If an emerging growth company, indicate by check mark if the registrant has elected not to use the extended transition period for complying with any new or revised financial accounting standards provided pursuant to Section 13(a) of the Exchange Act. o







Item 5.02
Departure of Directors or Certain Officers; Election of Directors; Appointment of Certain Officers; Compensatory Arrangements of Certain Officers

On February 21, 2019, the Compensation Committee of the Board of Directors (the “Committee”) of Akamai Technologies, Inc. ("Akamai" or the "Company") adopted bonus and equity compensation programs for 2019 for the following individuals (Akamai’s principal executive officer and three of Akamai’s other named executive officers): F. Thomson Leighton, Chief Executive Officer; Robert Blumofe, Executive Vice President - Platform and General Manager Enterprise Division; Rick McConnell, President - General Manager Web Division; and William Wheaton, Executive Vice President and Chief Strategy Officer (each, an “Executive” and collectively, the “Executives”).
Messrs.
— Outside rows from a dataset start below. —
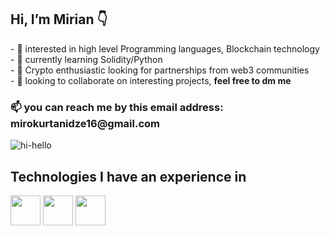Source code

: <h2> Hi, I’m Mirian 👇</h2>
- 👀 interested in high level Programming languages, Blockchain technology <br>
- 🌱 currently learning Solidity/Python <br>
- 🚀 Crypto enthusiastic looking for partnerships from web3 communities <br>
- 💞️ looking to collaborate on interesting projects, <b> feel free to dm me </b> <br>
<h3>📫 you can reach me  by this email address: mirokurtanidze16@gmail.com </h3>

![hi-hello](https://user-images.githubusercontent.com/68108917/170674086-56358049-3a22-4b5b-8ef1-aacae010fc6d.gif)

<b><h2>Technologies I have an experience in</h2></b>
<img src="https://i.ibb.co/1mrkRnG/flat-750x-075-f-pad-750x1000-f8f8f8.jpg" width="48">
<img src="https://i.ibb.co/1mrkRnG/flat-750x-075-f-pad-750x1000-f8f8f8.jpg" width="48">
<img src="https://i.ibb.co/1mrkRnG/flat-750x-075-f-pad-750x1000-f8f8f8.jpg" width="48">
Blumofe, Leighton and McConnell are eligible to participate in a 2019 bonus program that provides for payment to the extent designated corporate performance objectives are met. Amounts earned by Messrs. Blumofe and McConnell are payable in cash. Mr. Leighton’s plan provides for payment of any amounts earned in shares of vested common stock issued under the Akamai Technologies, Inc. 2013 Stock Incentive Plan, as amended (the “Plan”), in lieu of cash; the number of shares to be issued, if any, will be calculated by dividing the bonus value achievement by the closing sale price of the Company’s common stock on the date that financial results for 2019 are certified by the Committee (the “2019 Certification Date”). For each of the Executives, the performance objectives consist of and are weighted as follows: 50% based on Akamai’s achievement of a specified revenue target for fiscal year 2019 and 50% based on Akamai’s achievement of a specified adjusted operating income target for fiscal year 2019. Calculation of performance against the revenue and adjusted operating income targets will take into account the impact of foreign currency fluctuations.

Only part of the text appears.